Task goal: From the data below, set down exactly the lines between the one holding "Grid urlò più" and the one holding "Finirà presto. 』", inclusive, and no others.

'''

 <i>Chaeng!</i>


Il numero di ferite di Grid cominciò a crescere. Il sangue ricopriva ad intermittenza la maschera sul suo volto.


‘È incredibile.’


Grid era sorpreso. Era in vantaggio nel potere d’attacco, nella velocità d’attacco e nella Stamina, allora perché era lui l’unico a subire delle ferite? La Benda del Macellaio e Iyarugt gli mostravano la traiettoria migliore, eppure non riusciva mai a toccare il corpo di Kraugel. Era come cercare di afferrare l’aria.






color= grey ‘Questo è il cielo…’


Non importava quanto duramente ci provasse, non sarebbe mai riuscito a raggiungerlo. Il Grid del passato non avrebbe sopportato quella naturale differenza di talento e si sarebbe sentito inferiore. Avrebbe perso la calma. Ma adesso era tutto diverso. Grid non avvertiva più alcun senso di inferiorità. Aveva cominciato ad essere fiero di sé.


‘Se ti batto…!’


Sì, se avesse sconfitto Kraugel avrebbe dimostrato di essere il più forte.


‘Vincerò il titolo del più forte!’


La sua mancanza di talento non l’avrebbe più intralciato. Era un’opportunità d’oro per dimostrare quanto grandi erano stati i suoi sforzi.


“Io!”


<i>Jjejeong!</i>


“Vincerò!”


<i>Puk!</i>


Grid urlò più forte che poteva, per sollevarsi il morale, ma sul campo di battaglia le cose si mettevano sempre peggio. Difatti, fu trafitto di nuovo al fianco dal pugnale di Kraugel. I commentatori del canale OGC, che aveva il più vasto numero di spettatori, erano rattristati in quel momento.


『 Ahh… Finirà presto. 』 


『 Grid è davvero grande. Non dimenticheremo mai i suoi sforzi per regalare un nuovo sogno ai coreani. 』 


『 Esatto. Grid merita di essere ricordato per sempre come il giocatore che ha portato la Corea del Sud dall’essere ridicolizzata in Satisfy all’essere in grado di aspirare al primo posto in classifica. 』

'''
'''

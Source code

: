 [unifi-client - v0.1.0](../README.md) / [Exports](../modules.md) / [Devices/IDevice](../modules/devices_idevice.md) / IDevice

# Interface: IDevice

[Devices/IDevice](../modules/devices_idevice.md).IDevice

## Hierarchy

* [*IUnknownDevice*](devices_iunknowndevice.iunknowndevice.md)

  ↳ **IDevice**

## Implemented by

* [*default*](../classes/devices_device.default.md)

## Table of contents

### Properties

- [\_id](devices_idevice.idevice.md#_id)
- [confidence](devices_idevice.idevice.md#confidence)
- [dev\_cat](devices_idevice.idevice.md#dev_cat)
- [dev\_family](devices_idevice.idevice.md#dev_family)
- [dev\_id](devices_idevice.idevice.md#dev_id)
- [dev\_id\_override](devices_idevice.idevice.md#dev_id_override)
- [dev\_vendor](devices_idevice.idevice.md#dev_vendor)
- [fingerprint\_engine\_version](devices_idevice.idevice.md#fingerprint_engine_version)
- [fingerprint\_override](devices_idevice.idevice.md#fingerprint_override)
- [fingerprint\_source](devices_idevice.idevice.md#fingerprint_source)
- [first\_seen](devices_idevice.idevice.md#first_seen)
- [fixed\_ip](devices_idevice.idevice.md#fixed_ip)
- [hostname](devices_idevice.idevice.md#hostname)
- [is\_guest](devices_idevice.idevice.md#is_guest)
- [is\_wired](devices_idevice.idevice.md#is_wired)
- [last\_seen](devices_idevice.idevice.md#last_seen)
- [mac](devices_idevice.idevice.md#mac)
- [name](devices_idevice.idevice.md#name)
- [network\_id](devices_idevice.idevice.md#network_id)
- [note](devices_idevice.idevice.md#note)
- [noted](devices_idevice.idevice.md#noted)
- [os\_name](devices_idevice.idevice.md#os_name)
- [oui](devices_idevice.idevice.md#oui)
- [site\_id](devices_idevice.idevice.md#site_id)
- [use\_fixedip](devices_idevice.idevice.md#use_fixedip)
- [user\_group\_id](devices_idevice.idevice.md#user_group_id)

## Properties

'''
'''

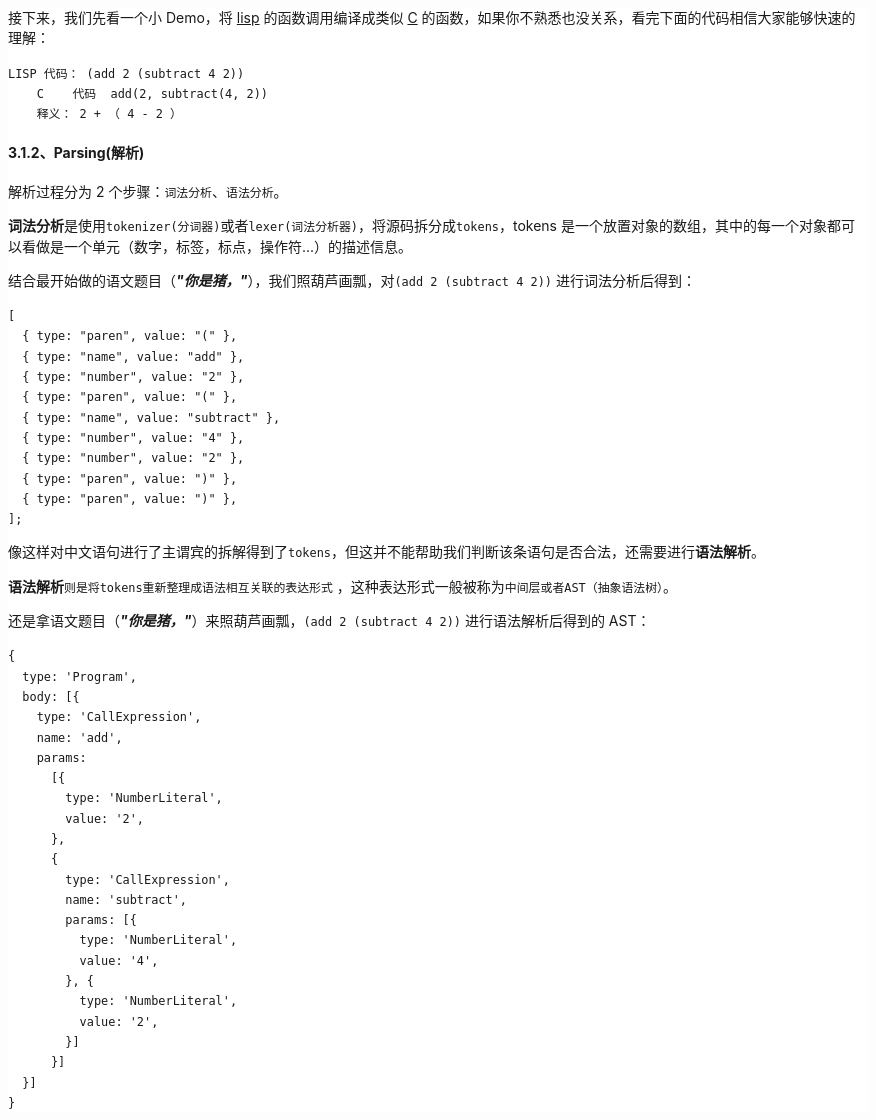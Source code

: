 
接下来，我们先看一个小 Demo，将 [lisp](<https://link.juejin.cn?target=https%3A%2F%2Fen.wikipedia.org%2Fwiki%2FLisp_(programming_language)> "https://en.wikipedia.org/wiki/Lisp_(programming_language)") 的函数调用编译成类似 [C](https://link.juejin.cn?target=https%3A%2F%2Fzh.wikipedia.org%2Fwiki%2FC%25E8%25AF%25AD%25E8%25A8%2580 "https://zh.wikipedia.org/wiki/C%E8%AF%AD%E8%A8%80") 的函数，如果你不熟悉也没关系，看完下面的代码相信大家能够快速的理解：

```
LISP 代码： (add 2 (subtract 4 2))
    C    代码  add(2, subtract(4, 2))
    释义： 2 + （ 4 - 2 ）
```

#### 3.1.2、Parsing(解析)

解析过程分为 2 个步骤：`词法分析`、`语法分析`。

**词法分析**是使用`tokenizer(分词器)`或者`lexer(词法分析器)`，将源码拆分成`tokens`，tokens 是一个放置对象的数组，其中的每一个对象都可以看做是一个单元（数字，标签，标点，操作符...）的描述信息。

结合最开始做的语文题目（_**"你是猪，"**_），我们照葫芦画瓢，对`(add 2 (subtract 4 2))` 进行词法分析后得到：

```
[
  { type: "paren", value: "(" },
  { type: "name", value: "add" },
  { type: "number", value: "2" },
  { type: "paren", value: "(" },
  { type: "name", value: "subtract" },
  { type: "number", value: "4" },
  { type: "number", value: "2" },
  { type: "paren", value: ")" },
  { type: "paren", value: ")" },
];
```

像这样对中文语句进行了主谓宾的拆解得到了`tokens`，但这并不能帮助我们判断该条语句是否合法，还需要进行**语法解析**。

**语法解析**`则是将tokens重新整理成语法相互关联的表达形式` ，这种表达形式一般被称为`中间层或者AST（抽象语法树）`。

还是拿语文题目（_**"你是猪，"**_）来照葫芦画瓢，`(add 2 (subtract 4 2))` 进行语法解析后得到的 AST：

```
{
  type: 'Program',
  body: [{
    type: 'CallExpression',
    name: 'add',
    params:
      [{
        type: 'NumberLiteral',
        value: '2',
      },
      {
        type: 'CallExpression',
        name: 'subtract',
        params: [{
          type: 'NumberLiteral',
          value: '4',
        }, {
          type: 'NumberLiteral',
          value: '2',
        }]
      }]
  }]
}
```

'''

Answer to this exercise:
Grid urlò più forte che poteva, per sollevarsi il morale, ma sul campo di battaglia le cose si mettevano sempre peggio. Difatti, fu trafitto di nuovo al fianco dal pugnale di Kraugel. I commentatori del canale OGC, che aveva il più vasto numero di spettatori, erano rattristati in quel momento.


『 Ahh… Finirà presto. 』 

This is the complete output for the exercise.